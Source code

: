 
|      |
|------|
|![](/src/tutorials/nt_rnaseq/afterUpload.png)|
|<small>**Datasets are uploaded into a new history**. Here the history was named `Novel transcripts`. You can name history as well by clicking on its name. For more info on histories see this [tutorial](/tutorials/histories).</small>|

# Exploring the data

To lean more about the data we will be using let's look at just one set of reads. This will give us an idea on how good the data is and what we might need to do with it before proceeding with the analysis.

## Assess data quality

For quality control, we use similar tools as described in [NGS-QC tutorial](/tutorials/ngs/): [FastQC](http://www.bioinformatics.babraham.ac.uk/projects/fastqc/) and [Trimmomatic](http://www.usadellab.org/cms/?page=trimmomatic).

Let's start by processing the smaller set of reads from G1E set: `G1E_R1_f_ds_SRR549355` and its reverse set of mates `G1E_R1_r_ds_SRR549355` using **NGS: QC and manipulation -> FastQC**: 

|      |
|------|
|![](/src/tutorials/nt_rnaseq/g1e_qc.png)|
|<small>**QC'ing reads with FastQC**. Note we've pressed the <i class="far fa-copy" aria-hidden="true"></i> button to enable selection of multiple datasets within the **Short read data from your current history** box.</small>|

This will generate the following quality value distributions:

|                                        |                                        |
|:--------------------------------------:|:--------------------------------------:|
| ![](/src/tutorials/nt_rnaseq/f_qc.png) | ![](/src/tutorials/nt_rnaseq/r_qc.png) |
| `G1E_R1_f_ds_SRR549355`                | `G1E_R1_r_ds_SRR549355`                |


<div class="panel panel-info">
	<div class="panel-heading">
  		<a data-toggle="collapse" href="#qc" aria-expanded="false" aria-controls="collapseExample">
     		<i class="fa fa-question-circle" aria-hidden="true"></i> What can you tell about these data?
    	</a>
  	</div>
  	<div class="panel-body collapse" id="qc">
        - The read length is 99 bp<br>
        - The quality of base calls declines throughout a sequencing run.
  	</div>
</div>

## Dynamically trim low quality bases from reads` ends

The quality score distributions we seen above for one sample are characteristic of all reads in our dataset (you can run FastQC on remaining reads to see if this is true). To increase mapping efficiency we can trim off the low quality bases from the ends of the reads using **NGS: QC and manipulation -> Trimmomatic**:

★ ★ ★ ★ ★ ★ ★

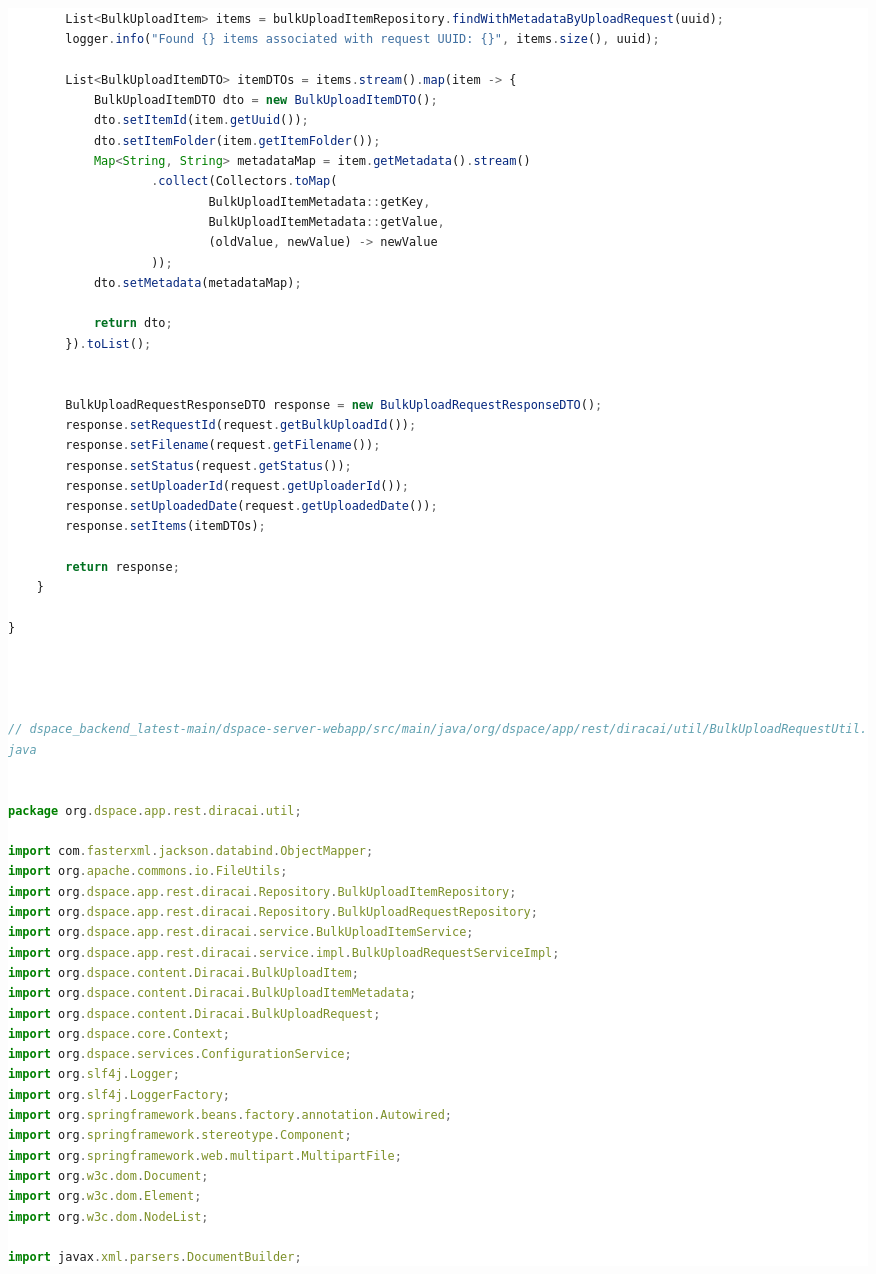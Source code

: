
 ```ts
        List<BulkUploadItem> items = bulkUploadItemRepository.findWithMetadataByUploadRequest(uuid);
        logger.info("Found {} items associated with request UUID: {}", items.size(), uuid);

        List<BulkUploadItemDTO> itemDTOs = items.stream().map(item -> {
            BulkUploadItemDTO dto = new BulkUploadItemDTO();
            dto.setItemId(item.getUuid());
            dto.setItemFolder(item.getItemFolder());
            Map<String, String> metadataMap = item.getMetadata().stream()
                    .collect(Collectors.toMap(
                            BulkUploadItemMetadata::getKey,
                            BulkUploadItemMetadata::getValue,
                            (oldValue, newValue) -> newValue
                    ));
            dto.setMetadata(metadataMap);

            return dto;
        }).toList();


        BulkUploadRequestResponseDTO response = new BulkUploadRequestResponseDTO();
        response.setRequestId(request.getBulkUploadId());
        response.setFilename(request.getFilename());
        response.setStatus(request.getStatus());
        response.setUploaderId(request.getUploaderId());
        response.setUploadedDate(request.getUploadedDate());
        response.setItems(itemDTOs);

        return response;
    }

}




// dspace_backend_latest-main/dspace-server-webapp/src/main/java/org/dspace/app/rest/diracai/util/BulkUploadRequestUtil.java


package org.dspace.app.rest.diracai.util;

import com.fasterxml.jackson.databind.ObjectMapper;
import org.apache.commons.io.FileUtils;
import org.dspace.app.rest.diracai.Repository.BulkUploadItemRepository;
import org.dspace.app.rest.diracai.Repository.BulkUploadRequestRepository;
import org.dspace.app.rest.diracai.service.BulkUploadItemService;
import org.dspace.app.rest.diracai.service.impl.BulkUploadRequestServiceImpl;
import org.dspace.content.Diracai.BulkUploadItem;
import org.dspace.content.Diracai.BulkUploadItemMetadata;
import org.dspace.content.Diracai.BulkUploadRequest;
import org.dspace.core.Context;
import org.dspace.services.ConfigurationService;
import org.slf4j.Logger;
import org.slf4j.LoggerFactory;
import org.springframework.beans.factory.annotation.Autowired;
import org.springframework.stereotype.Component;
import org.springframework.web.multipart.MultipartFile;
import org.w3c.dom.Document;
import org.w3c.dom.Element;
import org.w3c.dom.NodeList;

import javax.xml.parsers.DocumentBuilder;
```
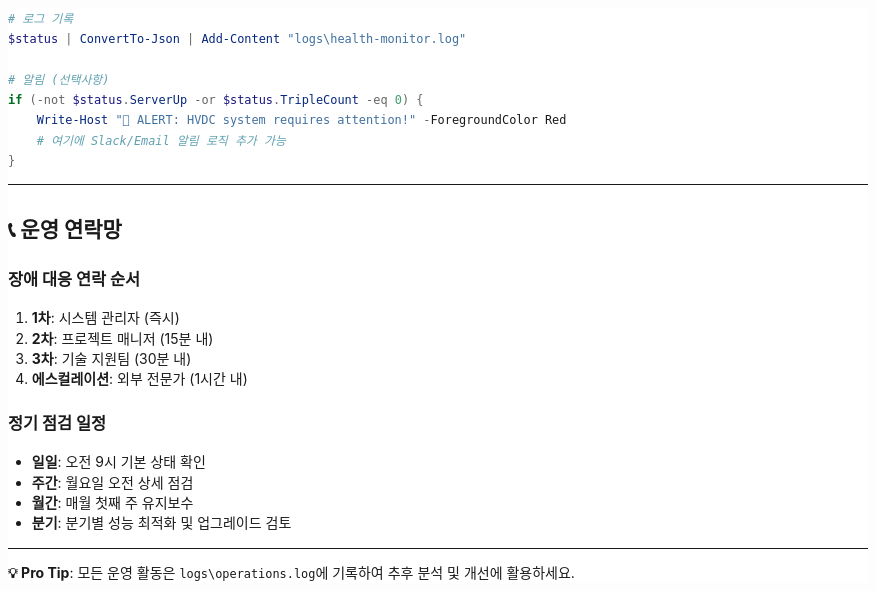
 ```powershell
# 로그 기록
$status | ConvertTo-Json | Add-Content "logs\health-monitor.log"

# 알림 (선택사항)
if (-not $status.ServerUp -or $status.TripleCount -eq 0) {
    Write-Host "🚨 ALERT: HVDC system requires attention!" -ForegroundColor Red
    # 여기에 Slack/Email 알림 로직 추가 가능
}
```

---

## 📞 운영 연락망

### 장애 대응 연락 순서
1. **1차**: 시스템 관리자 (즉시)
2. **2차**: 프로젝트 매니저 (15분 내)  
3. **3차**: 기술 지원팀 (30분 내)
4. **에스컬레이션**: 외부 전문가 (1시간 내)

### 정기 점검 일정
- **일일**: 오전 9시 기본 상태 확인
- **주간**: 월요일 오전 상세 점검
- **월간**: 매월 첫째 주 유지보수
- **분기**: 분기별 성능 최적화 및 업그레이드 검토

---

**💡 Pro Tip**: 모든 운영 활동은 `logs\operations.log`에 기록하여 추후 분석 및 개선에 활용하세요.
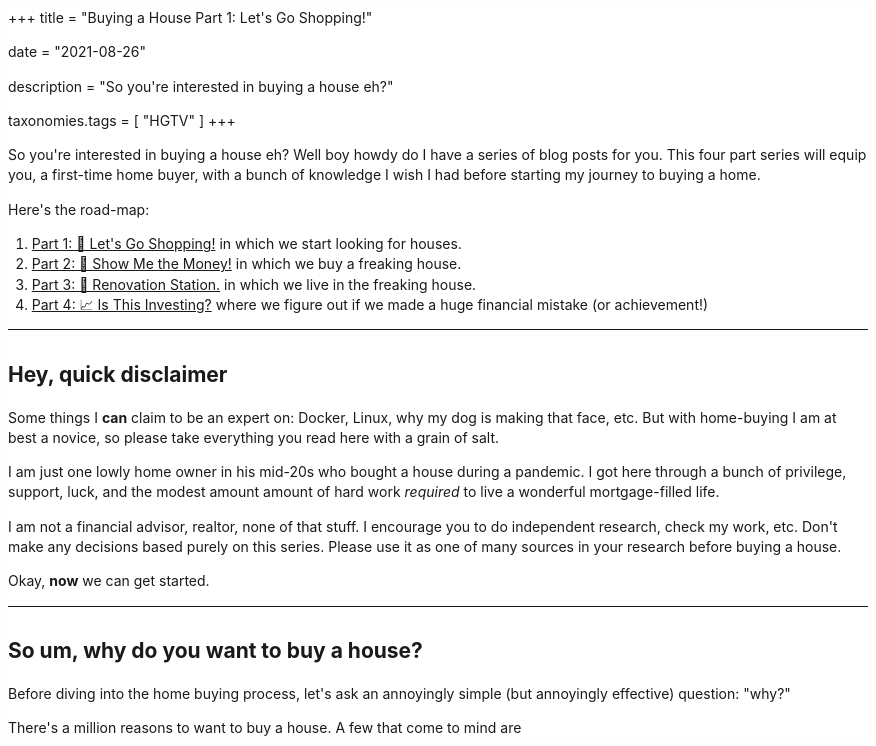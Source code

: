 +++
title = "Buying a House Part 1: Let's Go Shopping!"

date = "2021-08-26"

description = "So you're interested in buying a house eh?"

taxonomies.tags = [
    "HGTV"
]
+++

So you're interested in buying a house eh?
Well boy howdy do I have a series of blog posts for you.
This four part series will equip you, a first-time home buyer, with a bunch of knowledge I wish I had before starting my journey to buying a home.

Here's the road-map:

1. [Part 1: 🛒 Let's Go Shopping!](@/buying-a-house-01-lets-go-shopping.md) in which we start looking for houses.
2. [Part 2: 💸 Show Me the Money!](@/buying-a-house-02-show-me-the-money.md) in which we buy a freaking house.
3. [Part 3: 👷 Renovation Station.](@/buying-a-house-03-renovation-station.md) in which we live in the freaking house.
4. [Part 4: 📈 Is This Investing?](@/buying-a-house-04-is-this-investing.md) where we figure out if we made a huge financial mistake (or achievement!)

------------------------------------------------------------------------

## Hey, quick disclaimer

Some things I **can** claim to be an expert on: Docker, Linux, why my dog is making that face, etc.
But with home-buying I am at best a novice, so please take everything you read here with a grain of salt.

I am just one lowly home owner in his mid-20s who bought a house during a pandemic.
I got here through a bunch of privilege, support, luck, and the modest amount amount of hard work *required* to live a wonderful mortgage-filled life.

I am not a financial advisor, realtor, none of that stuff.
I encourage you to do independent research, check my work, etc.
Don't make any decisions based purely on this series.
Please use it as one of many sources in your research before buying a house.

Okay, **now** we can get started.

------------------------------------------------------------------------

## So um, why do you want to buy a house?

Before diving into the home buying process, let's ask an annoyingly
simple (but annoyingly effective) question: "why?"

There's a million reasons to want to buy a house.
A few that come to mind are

★ ★ ★ ★ ★ ★ ★

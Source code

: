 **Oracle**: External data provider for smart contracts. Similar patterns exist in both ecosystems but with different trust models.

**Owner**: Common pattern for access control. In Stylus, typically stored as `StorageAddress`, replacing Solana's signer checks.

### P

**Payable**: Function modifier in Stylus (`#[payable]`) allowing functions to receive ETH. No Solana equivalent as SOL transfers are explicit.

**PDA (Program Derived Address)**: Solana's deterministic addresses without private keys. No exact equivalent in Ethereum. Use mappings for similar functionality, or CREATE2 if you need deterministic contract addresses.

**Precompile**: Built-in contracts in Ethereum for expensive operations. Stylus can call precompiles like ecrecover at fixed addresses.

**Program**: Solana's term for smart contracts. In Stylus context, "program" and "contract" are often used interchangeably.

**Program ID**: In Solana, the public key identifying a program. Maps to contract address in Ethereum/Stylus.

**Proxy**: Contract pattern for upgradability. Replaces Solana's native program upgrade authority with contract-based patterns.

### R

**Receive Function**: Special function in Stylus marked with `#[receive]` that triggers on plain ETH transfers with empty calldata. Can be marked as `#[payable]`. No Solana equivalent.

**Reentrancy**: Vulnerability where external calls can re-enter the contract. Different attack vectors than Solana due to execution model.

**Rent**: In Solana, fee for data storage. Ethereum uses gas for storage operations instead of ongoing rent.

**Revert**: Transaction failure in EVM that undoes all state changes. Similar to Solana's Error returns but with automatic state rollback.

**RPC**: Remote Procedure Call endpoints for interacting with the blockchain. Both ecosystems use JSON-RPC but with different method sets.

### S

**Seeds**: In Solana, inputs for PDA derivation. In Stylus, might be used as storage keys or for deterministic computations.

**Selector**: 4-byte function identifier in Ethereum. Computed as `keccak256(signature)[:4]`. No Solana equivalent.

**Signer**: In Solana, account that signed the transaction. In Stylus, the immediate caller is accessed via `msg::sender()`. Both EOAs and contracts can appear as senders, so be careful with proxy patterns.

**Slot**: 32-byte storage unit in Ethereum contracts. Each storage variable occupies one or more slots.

★ ★ ★ ★ ★ ★ ★

[Exercise goal]:
Please return all lines above in which the string "hidden" is found.

[Response to the exercise]:
|<small>**QC'ing reads with FastQC**. Note we've pressed the <i class="far fa-copy" aria-hidden="true"></i> button to enable selection of multiple datasets within the **Short read data from your current history** box.</small>|
     		<i class="fa fa-question-circle" aria-hidden="true"></i> What can you tell about these data?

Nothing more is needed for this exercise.